* **RECORDED DATA**:
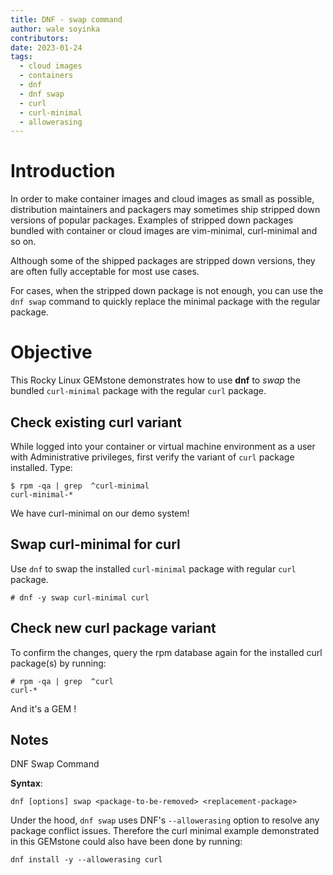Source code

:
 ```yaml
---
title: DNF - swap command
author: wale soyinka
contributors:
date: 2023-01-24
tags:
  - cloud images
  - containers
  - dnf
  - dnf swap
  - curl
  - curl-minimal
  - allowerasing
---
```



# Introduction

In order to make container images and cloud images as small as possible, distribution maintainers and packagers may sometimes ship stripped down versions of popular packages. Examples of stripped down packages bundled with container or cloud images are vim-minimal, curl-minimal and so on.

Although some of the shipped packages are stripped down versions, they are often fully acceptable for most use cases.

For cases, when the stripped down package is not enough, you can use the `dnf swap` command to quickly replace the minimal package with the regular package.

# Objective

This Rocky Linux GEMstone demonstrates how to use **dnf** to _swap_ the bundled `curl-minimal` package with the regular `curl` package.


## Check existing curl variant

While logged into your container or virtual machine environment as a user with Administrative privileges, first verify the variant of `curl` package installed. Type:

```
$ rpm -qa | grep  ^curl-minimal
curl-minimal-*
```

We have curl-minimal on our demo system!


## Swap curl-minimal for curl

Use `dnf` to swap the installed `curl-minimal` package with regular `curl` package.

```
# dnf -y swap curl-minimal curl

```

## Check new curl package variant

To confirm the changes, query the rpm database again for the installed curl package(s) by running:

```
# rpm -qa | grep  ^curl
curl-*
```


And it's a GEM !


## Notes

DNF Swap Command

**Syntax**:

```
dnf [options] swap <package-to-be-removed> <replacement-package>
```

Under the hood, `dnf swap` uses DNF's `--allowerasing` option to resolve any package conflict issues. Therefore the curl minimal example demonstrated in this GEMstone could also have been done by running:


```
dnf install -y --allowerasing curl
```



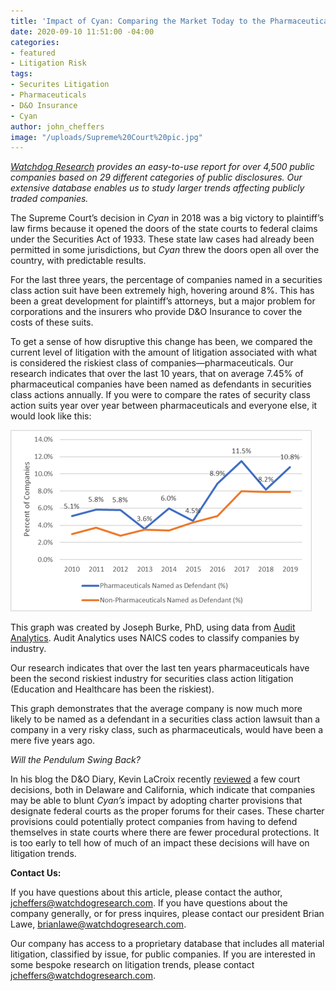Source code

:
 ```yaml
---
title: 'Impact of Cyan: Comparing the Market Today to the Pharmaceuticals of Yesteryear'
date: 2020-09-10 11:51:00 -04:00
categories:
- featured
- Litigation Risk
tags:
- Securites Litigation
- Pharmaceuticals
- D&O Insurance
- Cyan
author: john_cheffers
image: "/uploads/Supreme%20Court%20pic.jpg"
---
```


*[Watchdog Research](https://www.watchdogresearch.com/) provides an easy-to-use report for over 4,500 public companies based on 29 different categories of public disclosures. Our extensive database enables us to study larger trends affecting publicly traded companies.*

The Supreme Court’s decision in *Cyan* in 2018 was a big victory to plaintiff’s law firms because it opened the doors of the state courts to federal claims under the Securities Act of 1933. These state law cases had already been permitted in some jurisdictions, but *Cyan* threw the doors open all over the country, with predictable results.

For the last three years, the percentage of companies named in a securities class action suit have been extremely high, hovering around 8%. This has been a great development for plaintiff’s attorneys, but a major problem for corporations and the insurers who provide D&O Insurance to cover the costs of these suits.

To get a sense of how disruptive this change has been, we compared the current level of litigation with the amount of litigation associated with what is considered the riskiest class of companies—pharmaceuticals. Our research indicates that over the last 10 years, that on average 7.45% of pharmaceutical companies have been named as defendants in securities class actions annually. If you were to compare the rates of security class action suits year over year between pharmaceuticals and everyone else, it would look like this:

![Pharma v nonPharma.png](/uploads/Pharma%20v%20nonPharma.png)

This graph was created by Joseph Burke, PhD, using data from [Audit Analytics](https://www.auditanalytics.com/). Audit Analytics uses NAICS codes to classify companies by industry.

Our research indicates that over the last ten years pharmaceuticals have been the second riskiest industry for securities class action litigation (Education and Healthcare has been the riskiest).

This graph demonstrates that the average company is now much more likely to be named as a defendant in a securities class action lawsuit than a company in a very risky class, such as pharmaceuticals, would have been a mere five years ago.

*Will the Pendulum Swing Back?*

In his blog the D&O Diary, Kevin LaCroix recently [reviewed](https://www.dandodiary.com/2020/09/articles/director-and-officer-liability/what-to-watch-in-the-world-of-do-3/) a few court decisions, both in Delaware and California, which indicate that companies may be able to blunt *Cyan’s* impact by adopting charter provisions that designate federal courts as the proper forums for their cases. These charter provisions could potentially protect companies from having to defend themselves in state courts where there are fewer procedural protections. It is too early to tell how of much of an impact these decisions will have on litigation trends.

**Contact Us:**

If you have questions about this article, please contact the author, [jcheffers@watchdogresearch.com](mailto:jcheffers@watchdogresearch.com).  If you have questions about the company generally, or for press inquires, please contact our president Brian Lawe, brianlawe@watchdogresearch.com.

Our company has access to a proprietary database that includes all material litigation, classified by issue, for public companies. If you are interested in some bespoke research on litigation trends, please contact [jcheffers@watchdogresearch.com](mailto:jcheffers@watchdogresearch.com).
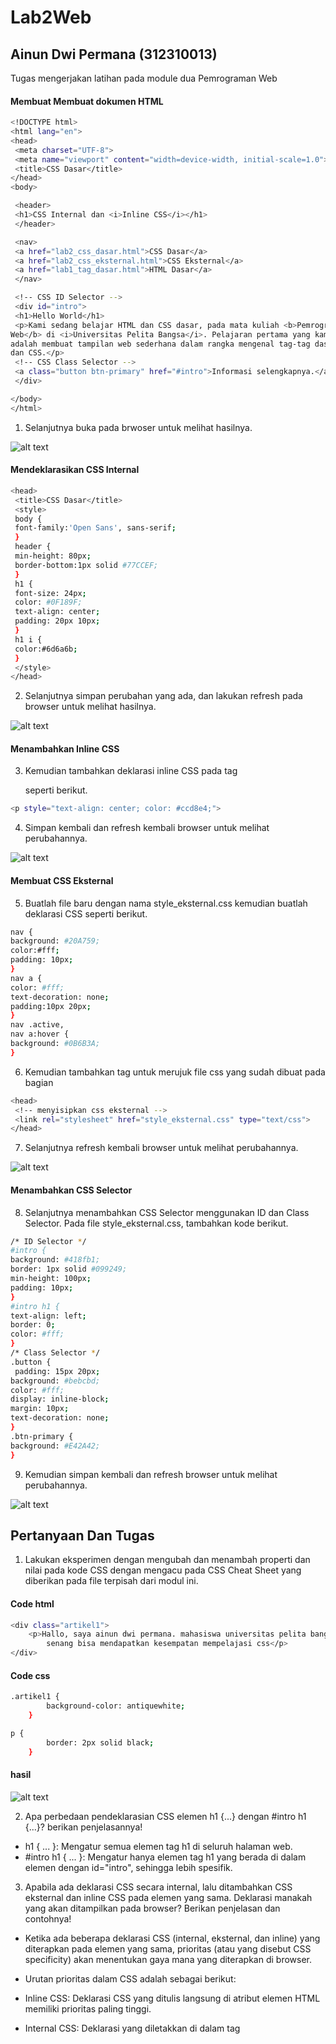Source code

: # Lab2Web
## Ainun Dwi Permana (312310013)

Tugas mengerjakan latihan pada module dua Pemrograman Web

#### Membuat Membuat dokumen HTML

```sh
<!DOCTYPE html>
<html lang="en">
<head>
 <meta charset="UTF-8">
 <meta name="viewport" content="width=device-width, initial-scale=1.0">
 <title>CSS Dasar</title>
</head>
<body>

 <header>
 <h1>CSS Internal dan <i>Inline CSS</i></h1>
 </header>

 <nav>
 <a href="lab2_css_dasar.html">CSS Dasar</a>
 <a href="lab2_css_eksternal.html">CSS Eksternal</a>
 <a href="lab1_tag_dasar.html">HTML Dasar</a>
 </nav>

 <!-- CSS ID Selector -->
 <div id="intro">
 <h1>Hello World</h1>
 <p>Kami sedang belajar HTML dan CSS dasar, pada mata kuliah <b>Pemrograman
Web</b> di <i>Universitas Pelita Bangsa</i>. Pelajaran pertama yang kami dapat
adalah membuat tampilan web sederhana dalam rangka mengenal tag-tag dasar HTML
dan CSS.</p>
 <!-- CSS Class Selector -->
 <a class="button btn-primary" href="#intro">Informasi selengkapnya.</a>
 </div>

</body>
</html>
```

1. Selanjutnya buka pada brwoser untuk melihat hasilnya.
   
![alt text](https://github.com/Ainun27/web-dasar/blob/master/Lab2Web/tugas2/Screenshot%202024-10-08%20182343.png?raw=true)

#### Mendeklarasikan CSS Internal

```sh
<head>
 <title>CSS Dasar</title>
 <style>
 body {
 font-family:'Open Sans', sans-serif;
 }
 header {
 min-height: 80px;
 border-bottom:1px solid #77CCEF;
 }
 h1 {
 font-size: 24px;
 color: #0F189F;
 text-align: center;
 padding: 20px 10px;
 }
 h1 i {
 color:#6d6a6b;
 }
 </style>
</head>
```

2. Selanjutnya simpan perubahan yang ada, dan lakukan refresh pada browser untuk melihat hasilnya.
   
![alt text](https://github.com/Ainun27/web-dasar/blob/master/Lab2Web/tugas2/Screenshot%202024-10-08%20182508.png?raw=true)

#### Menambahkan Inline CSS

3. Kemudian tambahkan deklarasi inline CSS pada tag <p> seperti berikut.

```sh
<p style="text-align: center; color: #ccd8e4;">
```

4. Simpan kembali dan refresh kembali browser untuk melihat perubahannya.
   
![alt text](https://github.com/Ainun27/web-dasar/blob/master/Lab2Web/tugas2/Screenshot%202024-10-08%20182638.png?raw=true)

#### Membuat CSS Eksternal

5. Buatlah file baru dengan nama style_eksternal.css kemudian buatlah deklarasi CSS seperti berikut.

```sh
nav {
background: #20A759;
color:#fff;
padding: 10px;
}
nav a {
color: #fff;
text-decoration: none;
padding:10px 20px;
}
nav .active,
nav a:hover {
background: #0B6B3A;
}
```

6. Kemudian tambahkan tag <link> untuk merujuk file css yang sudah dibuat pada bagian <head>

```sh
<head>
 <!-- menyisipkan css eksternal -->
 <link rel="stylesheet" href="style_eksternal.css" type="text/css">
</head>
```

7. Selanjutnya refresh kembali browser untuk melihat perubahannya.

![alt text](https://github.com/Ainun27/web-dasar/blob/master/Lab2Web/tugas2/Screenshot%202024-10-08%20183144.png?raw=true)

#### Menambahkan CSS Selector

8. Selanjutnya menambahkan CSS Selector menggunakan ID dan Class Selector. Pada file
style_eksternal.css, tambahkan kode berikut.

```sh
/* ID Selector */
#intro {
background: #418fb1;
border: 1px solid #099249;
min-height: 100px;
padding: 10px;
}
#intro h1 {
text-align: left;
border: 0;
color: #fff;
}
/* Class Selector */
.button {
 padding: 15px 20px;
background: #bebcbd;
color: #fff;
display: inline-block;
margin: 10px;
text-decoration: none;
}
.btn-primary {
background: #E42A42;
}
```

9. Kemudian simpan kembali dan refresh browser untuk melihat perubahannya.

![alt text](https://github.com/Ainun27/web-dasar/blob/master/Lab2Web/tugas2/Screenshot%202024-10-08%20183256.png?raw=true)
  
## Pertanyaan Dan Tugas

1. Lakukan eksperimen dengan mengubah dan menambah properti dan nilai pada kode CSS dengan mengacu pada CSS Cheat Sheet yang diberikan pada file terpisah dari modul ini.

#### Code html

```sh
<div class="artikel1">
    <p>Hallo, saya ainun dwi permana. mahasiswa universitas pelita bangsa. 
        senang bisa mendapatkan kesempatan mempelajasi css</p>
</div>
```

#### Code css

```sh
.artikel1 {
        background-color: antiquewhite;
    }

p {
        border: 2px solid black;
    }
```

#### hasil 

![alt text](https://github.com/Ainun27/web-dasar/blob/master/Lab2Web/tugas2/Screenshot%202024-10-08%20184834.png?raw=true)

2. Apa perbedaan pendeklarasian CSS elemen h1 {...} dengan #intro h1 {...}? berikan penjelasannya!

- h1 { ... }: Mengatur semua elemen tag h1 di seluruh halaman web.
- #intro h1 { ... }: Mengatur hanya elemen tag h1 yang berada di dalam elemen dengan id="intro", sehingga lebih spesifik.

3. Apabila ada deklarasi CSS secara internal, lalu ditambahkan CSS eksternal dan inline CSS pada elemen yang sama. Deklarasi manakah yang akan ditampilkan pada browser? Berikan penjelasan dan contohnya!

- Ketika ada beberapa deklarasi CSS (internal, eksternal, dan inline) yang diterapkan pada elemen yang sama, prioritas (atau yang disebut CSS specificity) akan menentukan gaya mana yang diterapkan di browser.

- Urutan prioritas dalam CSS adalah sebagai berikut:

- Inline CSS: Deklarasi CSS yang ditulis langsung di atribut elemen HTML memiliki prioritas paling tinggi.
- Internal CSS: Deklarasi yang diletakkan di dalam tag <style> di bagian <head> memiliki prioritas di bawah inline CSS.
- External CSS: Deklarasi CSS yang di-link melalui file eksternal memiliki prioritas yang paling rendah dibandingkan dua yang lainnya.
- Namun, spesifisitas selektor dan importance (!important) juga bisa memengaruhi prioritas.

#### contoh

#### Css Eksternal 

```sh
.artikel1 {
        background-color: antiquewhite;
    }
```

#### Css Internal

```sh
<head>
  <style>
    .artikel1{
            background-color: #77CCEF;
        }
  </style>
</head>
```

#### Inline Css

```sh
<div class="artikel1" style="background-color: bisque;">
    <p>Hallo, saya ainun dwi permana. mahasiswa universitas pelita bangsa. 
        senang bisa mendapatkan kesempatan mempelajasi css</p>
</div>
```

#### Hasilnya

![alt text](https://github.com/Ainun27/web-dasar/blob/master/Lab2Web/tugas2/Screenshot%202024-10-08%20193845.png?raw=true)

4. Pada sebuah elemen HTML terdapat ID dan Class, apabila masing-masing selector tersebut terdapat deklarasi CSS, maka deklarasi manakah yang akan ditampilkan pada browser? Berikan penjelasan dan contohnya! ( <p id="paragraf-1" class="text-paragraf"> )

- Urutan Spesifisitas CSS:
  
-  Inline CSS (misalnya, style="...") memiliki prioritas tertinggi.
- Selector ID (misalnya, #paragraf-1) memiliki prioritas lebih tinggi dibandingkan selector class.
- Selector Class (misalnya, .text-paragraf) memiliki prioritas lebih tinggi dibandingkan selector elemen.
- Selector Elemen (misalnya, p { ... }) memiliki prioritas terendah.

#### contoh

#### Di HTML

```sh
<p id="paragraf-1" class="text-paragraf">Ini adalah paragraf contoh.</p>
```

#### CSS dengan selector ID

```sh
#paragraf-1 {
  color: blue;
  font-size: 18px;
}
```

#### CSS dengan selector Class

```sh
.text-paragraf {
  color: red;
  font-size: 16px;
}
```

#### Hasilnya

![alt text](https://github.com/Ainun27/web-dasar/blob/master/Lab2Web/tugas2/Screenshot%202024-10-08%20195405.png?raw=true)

* **TASK GOAL**: Return every line from the entries above that contains the word "github".

* **REPLY TO THE EXERCISE**:
![alt text](https://github.com/Ainun27/web-dasar/blob/master/Lab2Web/tugas2/Screenshot%202024-10-08%20182343.png?raw=true)
![alt text](https://github.com/Ainun27/web-dasar/blob/master/Lab2Web/tugas2/Screenshot%202024-10-08%20182508.png?raw=true)
![alt text](https://github.com/Ainun27/web-dasar/blob/master/Lab2Web/tugas2/Screenshot%202024-10-08%20182638.png?raw=true)
![alt text](https://github.com/Ainun27/web-dasar/blob/master/Lab2Web/tugas2/Screenshot%202024-10-08%20183144.png?raw=true)
![alt text](https://github.com/Ainun27/web-dasar/blob/master/Lab2Web/tugas2/Screenshot%202024-10-08%20183256.png?raw=true)
![alt text](https://github.com/Ainun27/web-dasar/blob/master/Lab2Web/tugas2/Screenshot%202024-10-08%20184834.png?raw=true)
![alt text](https://github.com/Ainun27/web-dasar/blob/master/Lab2Web/tugas2/Screenshot%202024-10-08%20193845.png?raw=true)
![alt text](https://github.com/Ainun27/web-dasar/blob/master/Lab2Web/tugas2/Screenshot%202024-10-08%20195405.png?raw=true)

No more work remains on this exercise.